> _Exercise brief_: Print the records below exactly, leaving out nothing.
*** Opening of Data extract ***
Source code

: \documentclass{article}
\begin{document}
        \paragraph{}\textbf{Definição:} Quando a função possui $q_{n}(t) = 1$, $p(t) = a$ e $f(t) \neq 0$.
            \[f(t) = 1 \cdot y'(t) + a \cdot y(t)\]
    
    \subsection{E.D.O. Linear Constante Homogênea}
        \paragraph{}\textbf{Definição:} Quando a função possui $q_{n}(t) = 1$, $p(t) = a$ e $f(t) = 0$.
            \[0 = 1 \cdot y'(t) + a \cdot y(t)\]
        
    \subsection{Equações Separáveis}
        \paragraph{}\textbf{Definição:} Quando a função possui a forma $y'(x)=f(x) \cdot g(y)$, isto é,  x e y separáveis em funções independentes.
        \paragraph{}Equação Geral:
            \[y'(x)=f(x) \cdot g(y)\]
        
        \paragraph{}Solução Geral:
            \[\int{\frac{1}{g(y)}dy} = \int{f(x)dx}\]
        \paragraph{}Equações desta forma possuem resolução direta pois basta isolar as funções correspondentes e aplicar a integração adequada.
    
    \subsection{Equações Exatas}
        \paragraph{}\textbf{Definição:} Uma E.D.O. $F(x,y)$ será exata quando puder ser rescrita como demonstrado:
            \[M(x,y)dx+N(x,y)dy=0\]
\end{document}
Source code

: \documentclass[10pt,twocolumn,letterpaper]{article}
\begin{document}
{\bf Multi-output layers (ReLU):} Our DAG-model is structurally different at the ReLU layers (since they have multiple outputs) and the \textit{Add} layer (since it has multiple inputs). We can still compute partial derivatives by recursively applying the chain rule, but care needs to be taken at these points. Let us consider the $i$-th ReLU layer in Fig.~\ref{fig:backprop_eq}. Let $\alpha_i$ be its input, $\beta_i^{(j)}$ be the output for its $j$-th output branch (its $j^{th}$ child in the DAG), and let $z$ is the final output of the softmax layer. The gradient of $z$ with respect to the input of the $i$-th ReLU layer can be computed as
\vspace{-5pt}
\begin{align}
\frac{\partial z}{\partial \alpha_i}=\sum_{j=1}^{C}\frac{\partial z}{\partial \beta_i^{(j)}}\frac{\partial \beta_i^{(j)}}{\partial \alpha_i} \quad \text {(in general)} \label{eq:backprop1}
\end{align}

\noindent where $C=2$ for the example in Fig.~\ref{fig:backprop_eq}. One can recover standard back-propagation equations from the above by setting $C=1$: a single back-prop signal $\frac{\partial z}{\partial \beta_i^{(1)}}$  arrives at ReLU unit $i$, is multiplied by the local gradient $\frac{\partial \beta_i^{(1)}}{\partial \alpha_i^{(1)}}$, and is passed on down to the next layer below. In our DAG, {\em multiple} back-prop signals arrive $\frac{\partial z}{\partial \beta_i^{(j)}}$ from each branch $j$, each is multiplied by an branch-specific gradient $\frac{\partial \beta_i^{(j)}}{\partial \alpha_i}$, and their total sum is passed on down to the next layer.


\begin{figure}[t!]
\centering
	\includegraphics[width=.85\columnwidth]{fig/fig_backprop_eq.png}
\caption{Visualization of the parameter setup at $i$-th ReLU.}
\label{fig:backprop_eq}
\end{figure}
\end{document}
*** Close of Data extract ***
> _Response area_:
Source code

: \documentclass{article}
\begin{document}
        \paragraph{}\textbf{Definição:} Quando a função possui $q_{n}(t) = 1$, $p(t) = a$ e $f(t) \neq 0$.
            \[f(t) = 1 \cdot y'(t) + a \cdot y(t)\]
    
    \subsection{E.D.O. Linear Constante Homogênea}
        \paragraph{}\textbf{Definição:} Quando a função possui $q_{n}(t) = 1$, $p(t) = a$ e $f(t) = 0$.
            \[0 = 1 \cdot y'(t) + a \cdot y(t)\]
        
    \subsection{Equações Separáveis}
        \paragraph{}\textbf{Definição:} Quando a função possui a forma $y'(x)=f(x) \cdot g(y)$, isto é,  x e y separáveis em funções independentes.
        \paragraph{}Equação Geral:
            \[y'(x)=f(x) \cdot g(y)\]
        
        \paragraph{}Solução Geral:
            \[\int{\frac{1}{g(y)}dy} = \int{f(x)dx}\]
        \paragraph{}Equações desta forma possuem resolução direta pois basta isolar as funções correspondentes e aplicar a integração adequada.
    
    \subsection{Equações Exatas}
        \paragraph{}\textbf{Definição:} Uma E.D.O. $F(x,y)$ será exata quando puder ser rescrita como demonstrado:
            \[M(x,y)dx+N(x,y)dy=0\]
\end{document}
Source code

: \documentclass[10pt,twocolumn,letterpaper]{article}
\begin{document}
{\bf Multi-output layers (ReLU):} Our DAG-model is structurally different at the ReLU layers (since they have multiple outputs) and the \textit{Add} layer (since it has multiple inputs). We can still compute partial derivatives by recursively applying the chain rule, but care needs to be taken at these points. Let us consider the $i$-th ReLU layer in Fig.~\ref{fig:backprop_eq}. Let $\alpha_i$ be its input, $\beta_i^{(j)}$ be the output for its $j$-th output branch (its $j^{th}$ child in the DAG), and let $z$ is the final output of the softmax layer. The gradient of $z$ with respect to the input of the $i$-th ReLU layer can be computed as
\vspace{-5pt}
\begin{align}
\frac{\partial z}{\partial \alpha_i}=\sum_{j=1}^{C}\frac{\partial z}{\partial \beta_i^{(j)}}\frac{\partial \beta_i^{(j)}}{\partial \alpha_i} \quad \text {(in general)} \label{eq:backprop1}
\end{align}

\noindent where $C=2$ for the example in Fig.~\ref{fig:backprop_eq}. One can recover standard back-propagation equations from the above by setting $C=1$: a single back-prop signal $\frac{\partial z}{\partial \beta_i^{(1)}}$  arrives at ReLU unit $i$, is multiplied by the local gradient $\frac{\partial \beta_i^{(1)}}{\partial \alpha_i^{(1)}}$, and is passed on down to the next layer below. In our DAG, {\em multiple} back-prop signals arrive $\frac{\partial z}{\partial \beta_i^{(j)}}$ from each branch $j$, each is multiplied by an branch-specific gradient $\frac{\partial \beta_i^{(j)}}{\partial \alpha_i}$, and their total sum is passed on down to the next layer.


\begin{figure}[t!]
\centering
	\includegraphics[width=.85\columnwidth]{fig/fig_backprop_eq.png}
\caption{Visualization of the parameter setup at $i$-th ReLU.}
\label{fig:backprop_eq}
\end{figure}
\end{document}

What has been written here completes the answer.